++++ Information given

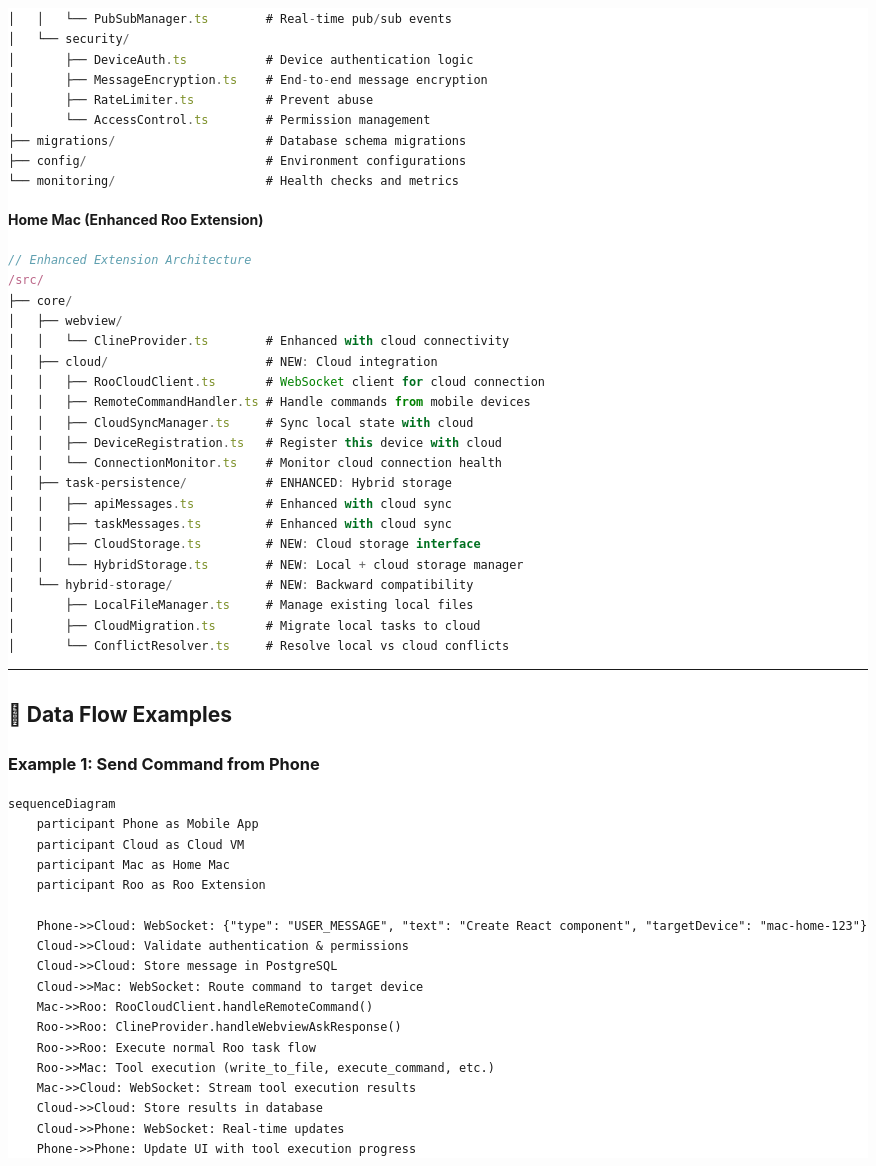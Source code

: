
 ```typescript
│   │   └── PubSubManager.ts        # Real-time pub/sub events
│   └── security/
│       ├── DeviceAuth.ts           # Device authentication logic
│       ├── MessageEncryption.ts    # End-to-end message encryption
│       ├── RateLimiter.ts          # Prevent abuse
│       └── AccessControl.ts        # Permission management
├── migrations/                     # Database schema migrations
├── config/                         # Environment configurations
└── monitoring/                     # Health checks and metrics
```

#### **Home Mac (Enhanced Roo Extension)**

```typescript
// Enhanced Extension Architecture
/src/
├── core/
│   ├── webview/
│   │   └── ClineProvider.ts        # Enhanced with cloud connectivity
│   ├── cloud/                      # NEW: Cloud integration
│   │   ├── RooCloudClient.ts       # WebSocket client for cloud connection
│   │   ├── RemoteCommandHandler.ts # Handle commands from mobile devices
│   │   ├── CloudSyncManager.ts     # Sync local state with cloud
│   │   ├── DeviceRegistration.ts   # Register this device with cloud
│   │   └── ConnectionMonitor.ts    # Monitor cloud connection health
│   ├── task-persistence/           # ENHANCED: Hybrid storage
│   │   ├── apiMessages.ts          # Enhanced with cloud sync
│   │   ├── taskMessages.ts         # Enhanced with cloud sync
│   │   ├── CloudStorage.ts         # NEW: Cloud storage interface
│   │   └── HybridStorage.ts        # NEW: Local + cloud storage manager
│   └── hybrid-storage/             # NEW: Backward compatibility
│       ├── LocalFileManager.ts     # Manage existing local files
│       ├── CloudMigration.ts       # Migrate local tasks to cloud
│       └── ConflictResolver.ts     # Resolve local vs cloud conflicts
```

---

## 🔄 **Data Flow Examples**

### **Example 1: Send Command from Phone**

```mermaid
sequenceDiagram
    participant Phone as Mobile App
    participant Cloud as Cloud VM
    participant Mac as Home Mac
    participant Roo as Roo Extension

    Phone->>Cloud: WebSocket: {"type": "USER_MESSAGE", "text": "Create React component", "targetDevice": "mac-home-123"}
    Cloud->>Cloud: Validate authentication & permissions
    Cloud->>Cloud: Store message in PostgreSQL
    Cloud->>Mac: WebSocket: Route command to target device
    Mac->>Roo: RooCloudClient.handleRemoteCommand()
    Roo->>Roo: ClineProvider.handleWebviewAskResponse()
    Roo->>Roo: Execute normal Roo task flow
    Roo->>Mac: Tool execution (write_to_file, execute_command, etc.)
    Mac->>Cloud: WebSocket: Stream tool execution results
    Cloud->>Cloud: Store results in database
    Cloud->>Phone: WebSocket: Real-time updates
    Phone->>Phone: Update UI with tool execution progress
```
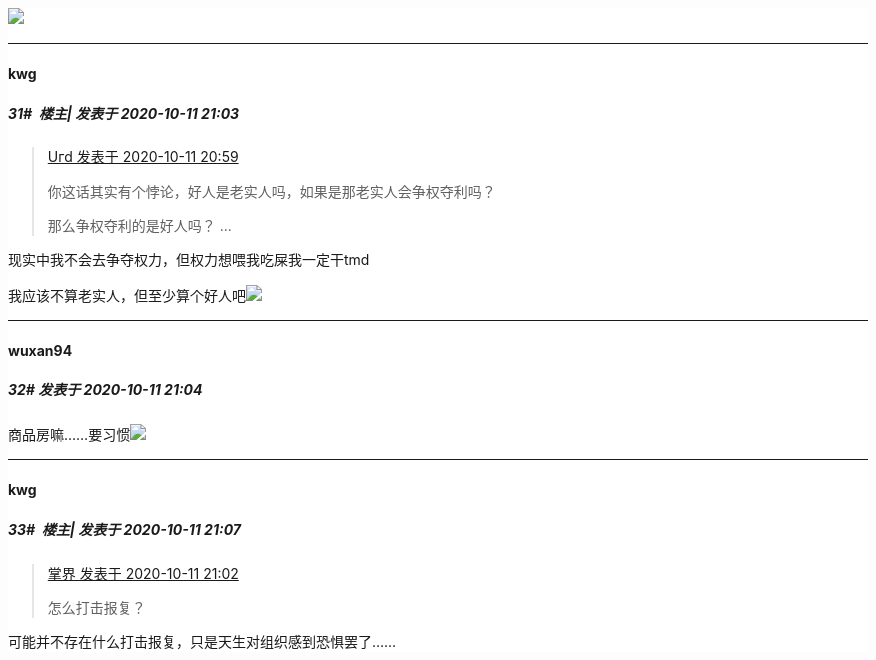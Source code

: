 
<img src="https://static.saraba1st.com/image/smiley/face2017/049.png" referrerpolicy="no-referrer">







*****

####  kwg  
##### 31#         楼主| 发表于 2020-10-11 21:03



<blockquote><a href="httphttps://bbs.saraba1st.com/2b/forum.php?mod=redirect&amp;goto=findpost&amp;pid=49021511&amp;ptid=1964614" target="_blank">Uгd 发表于 2020-10-11 20:59</a>

你这话其实有个悖论，好人是老实人吗，如果是那老实人会争权夺利吗？


那么争权夺利的是好人吗？ ...</blockquote>
现实中我不会去争夺权力，但权力想喂我吃屎我一定干tmd

我应该不算老实人，但至少算个好人吧<img src="https://static.saraba1st.com/image/smiley/face2017/034.png" referrerpolicy="no-referrer">







*****

####  wuxan94  
##### 32#       发表于 2020-10-11 21:04




商品房嘛……要习惯<img src="https://static.saraba1st.com/image/smiley/face2017/037.png" referrerpolicy="no-referrer">







*****

####  kwg  
##### 33#         楼主| 发表于 2020-10-11 21:07



<blockquote><a href="httphttps://bbs.saraba1st.com/2b/forum.php?mod=redirect&amp;goto=findpost&amp;pid=49021538&amp;ptid=1964614" target="_blank">掌界 发表于 2020-10-11 21:02</a>

怎么打击报复？</blockquote>
可能并不存在什么打击报复，只是天生对组织感到恐惧罢了……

++++++++

*Exercise directions*
The required output is every line above that contains the string "execution".

*Output of the task*
    Roo->>Mac: Tool execution (write_to_file, execute_command, etc.)
    Mac->>Cloud: WebSocket: Stream tool execution results
    Phone->>Phone: Update UI with tool execution progress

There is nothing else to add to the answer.